No, wait a minute. The above is a mash-up of Scripture that came to me courtesy of my old boss Tom Hoopes, recently departed from many years as editor of the National Catholic Register. I wish I could claim credit for this brilliant illustration of the perverse uses which can be made even of Christianity's deepest impulses. I've seen people really do this – for instance, Catholic bloggers who seem to boast about the depth of their former sins, and wallow in their specialness compared to dreary, bourgeois churchgoers who've always tried to follow the rules.

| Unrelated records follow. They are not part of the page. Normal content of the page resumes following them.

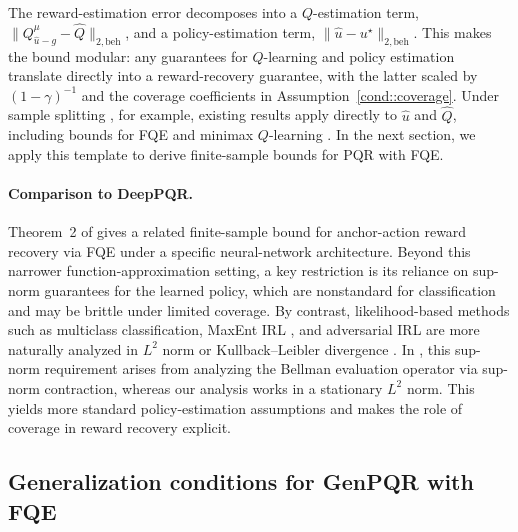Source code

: \documentclass{article}
\newcommand{\1}{\mathbbm{1}}
\begin{document}
The reward-estimation error decomposes into a \(Q\)-estimation term,
\(\|Q^\mu_{\hat u-g}-\hat Q\|_{2,\mathrm{beh}}\), and a policy-estimation
term, \(\|\hat u-u^\star\|_{2,\mathrm{beh}}\). This makes the bound modular:
any guarantees for \(Q\)-learning and policy estimation translate directly into
a reward-recovery guarantee, with the latter scaled by \((1-\gamma)^{-1}\) and
the coverage coefficients in Assumption~\ref{cond::coverage}. Under sample
splitting \citep{foster2023orthogonal}, for example, existing results apply
directly to \(\hat u\) and \(\hat Q\), including bounds for FQE
\citep{munos2008finite,van2025fitted} and minimax \(Q\)-learning
\citep{uehara2020minimax}. In the next section, we apply this
template to derive finite-sample bounds for PQR with FQE.

\paragraph{Comparison to DeepPQR.}
Theorem~2 of \citet{geng2020deep} gives a related finite-sample bound for
anchor-action reward recovery via FQE under a specific neural-network
architecture. Beyond this narrower function-approximation setting, a key
restriction is its reliance on sup-norm guarantees for the learned policy,
which are nonstandard for classification and may be brittle under limited
coverage. By contrast, likelihood-based methods such as multiclass
classification, MaxEnt IRL \citep{ziebart2008maximum}, and adversarial IRL
\citep{fu2018airl} are more naturally analyzed in \(L^2\) norm or
Kullback--Leibler divergence
\citep{snoswell2020revisiting,ke2020imitation,foster2024behavior}. In
\citet{geng2020deep}, this sup-norm requirement arises from analyzing the
Bellman evaluation operator via sup-norm contraction, whereas our analysis
works in a stationary \(L^2\) norm. This yields more standard
policy-estimation assumptions and makes the role of coverage in reward
recovery explicit.
 

 

\subsection{Generalization conditions for GenPQR with FQE}
\label{sec:theory2}
\end{document}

There's a certain type of "penitent" who delights in playing the perpetual prodigal son, always deserving of the fatted calf. Just by going one more day without doing heroin, or cheating on their spouses, they think they are forever causing greater joy in heaven than whole cloisters full of holy Carmelites. The trick is to stay the "lost sheep," and never blend in and become one of those boring 99…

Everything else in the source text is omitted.